*** Opening Supplied data ***

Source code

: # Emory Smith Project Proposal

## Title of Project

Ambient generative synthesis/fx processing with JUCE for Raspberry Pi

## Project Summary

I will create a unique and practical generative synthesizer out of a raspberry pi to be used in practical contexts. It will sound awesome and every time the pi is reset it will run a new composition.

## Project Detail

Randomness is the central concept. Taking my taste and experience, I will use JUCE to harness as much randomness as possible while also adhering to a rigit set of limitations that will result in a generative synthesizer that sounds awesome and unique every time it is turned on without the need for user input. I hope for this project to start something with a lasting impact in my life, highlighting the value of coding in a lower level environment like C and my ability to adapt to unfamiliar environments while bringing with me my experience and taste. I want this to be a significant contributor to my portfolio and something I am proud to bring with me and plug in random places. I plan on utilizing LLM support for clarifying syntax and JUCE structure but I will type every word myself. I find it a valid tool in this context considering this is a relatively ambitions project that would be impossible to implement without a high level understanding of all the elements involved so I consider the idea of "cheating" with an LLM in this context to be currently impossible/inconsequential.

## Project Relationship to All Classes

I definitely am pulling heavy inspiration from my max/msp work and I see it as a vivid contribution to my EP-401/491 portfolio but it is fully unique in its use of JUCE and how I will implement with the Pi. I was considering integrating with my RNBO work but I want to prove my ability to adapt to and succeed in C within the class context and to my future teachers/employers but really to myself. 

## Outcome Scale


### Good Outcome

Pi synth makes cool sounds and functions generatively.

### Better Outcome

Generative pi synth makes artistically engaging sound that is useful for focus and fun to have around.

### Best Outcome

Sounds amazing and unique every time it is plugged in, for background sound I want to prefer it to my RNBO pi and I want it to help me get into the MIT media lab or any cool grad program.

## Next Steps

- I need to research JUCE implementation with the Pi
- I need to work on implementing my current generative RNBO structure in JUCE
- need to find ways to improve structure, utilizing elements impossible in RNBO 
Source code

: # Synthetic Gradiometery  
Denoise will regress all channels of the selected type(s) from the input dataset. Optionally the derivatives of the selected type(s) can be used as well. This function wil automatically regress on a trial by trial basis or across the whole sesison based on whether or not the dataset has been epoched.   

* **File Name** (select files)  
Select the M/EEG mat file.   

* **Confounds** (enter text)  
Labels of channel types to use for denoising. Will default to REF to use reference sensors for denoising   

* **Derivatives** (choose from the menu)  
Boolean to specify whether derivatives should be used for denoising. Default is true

*** Closing Supplied data ***

Copy out the data exactly, keeping each line whole.

Source code

: # Emory Smith Project Proposal

## Title of Project

Ambient generative synthesis/fx processing with JUCE for Raspberry Pi

## Project Summary

I will create a unique and practical generative synthesizer out of a raspberry pi to be used in practical contexts. It will sound awesome and every time the pi is reset it will run a new composition.

## Project Detail

Randomness is the central concept. Taking my taste and experience, I will use JUCE to harness as much randomness as possible while also adhering to a rigit set of limitations that will result in a generative synthesizer that sounds awesome and unique every time it is turned on without the need for user input. I hope for this project to start something with a lasting impact in my life, highlighting the value of coding in a lower level environment like C and my ability to adapt to unfamiliar environments while bringing with me my experience and taste. I want this to be a significant contributor to my portfolio and something I am proud to bring with me and plug in random places. I plan on utilizing LLM support for clarifying syntax and JUCE structure but I will type every word myself. I find it a valid tool in this context considering this is a relatively ambitions project that would be impossible to implement without a high level understanding of all the elements involved so I consider the idea of "cheating" with an LLM in this context to be currently impossible/inconsequential.

## Project Relationship to All Classes

I definitely am pulling heavy inspiration from my max/msp work and I see it as a vivid contribution to my EP-401/491 portfolio but it is fully unique in its use of JUCE and how I will implement with the Pi. I was considering integrating with my RNBO work but I want to prove my ability to adapt to and succeed in C within the class context and to my future teachers/employers but really to myself. 

## Outcome Scale


### Good Outcome

Pi synth makes cool sounds and functions generatively.

### Better Outcome

Generative pi synth makes artistically engaging sound that is useful for focus and fun to have around.

### Best Outcome

Sounds amazing and unique every time it is plugged in, for background sound I want to prefer it to my RNBO pi and I want it to help me get into the MIT media lab or any cool grad program.

## Next Steps

- I need to research JUCE implementation with the Pi
- I need to work on implementing my current generative RNBO structure in JUCE
- need to find ways to improve structure, utilizing elements impossible in RNBO 
Source code

: # Synthetic Gradiometery  
Denoise will regress all channels of the selected type(s) from the input dataset. Optionally the derivatives of the selected type(s) can be used as well. This function wil automatically regress on a trial by trial basis or across the whole sesison based on whether or not the dataset has been epoched.   

* **File Name** (select files)  
Select the M/EEG mat file.   

* **Confounds** (enter text)  
Labels of channel types to use for denoising. Will default to REF to use reference sensors for denoising   

* **Derivatives** (choose from the menu)  
Boolean to specify whether derivatives should be used for denoising. Default is true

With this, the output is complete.